It was remarkable. Her lips were moving, and occasionally her eyebrows would make a heroic move of a millimeter or two, but otherwise, her face was as animated as porcelain. She seemed to know this, and was compensating by moving her head instead, little darting motions here and there that never gave the camera operator problems, but presented the semi-illusion of a spirit behind the words.
Very strange. I’ve never been a beauty, so I never had to worry about the Tragedy of Losing One’s Looks. (Like Nora Ephron, I’ve found that I tend to gain them over time.) It frequently seems beauty masks a howling void of insecurity.

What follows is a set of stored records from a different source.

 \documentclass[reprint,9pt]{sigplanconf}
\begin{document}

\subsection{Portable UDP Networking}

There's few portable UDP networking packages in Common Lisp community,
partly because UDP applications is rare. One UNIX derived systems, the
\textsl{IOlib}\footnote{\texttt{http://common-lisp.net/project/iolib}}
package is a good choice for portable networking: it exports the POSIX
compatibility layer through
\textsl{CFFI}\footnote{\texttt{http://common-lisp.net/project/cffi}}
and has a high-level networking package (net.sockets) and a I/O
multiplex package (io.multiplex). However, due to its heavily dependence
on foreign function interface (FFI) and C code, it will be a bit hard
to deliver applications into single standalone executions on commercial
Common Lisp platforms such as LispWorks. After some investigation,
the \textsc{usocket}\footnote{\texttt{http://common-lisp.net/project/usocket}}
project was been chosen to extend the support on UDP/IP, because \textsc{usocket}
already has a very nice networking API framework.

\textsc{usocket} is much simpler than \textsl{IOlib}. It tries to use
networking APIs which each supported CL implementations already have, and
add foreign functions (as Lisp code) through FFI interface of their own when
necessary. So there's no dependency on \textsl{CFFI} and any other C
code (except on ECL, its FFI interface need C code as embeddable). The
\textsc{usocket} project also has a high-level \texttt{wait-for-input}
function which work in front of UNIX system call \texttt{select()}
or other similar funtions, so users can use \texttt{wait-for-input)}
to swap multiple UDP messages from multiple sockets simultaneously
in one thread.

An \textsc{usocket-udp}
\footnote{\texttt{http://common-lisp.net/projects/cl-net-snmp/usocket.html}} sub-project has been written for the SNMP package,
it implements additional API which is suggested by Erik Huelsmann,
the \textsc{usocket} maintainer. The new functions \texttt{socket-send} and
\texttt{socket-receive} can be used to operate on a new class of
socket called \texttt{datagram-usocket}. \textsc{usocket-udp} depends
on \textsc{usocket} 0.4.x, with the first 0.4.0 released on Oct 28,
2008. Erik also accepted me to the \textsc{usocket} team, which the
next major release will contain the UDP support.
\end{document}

I read somewhere that Lisa’s husband had a thing for the nannies. Figures.
OK, bloggage:
The Journal Gazette back in the Fort has been doing a lively series of editorials lately, “When One Party Rules,” addressing the county’s decades-long path under an insurmountable GOP majority. It’s been amusing, if for no other reason than this: The GOP likes to market itself as the party of frugal spending and lean government, when in truth they’re as greedy as any profligate Democrat administration, when given the chance to feed at the public trough.
But this editorial points out one of my favorite strange quirks of Indiana law, one that never failed to get a jaw-dropping reaction from newly arriving reporters in my time there: In the Hoosier state, county sheriffs are in charge of collecting delinquent taxes. And to make it worth their while, they get to skim 10 percent off the top of any monies collected.
Not for their office-administration fund, mind you. For the Support Your Local Sheriff’s Bahamian Vacation fund. For his (or her) personal salary.
As my ex-colleague Bill said, when he heard this: “Where are we? Medieval France?”
P.S. How much extra did the Allen County sheriff earn through this little fringe benefit in 2004? Only $128,334.
Nice work if you can get it.
Now to the showers, before I break any more mirrors around here.
brian stouder said on November 15, 2005 at 9:30 am
“I’ve never been a beauty”
bzzzzt!!! wrong-oh!
I realize you’re not fishing for compliments, but that remark is simply untrue. Granted – I’ve only seen you ‘in person’ on two occasions, 20 years ago; but you came across televsion quite well, and your N-S pic was always pleasant – and to top it off, you have a great voice for radio (coupled to a lively MIND – which is a rare, rare thing on Ft Wayne radio stations)
Anyway – couldn’t let that one go by
463 chars
Nance said on November 15, 2005 at 9:38 am
OK, stop now.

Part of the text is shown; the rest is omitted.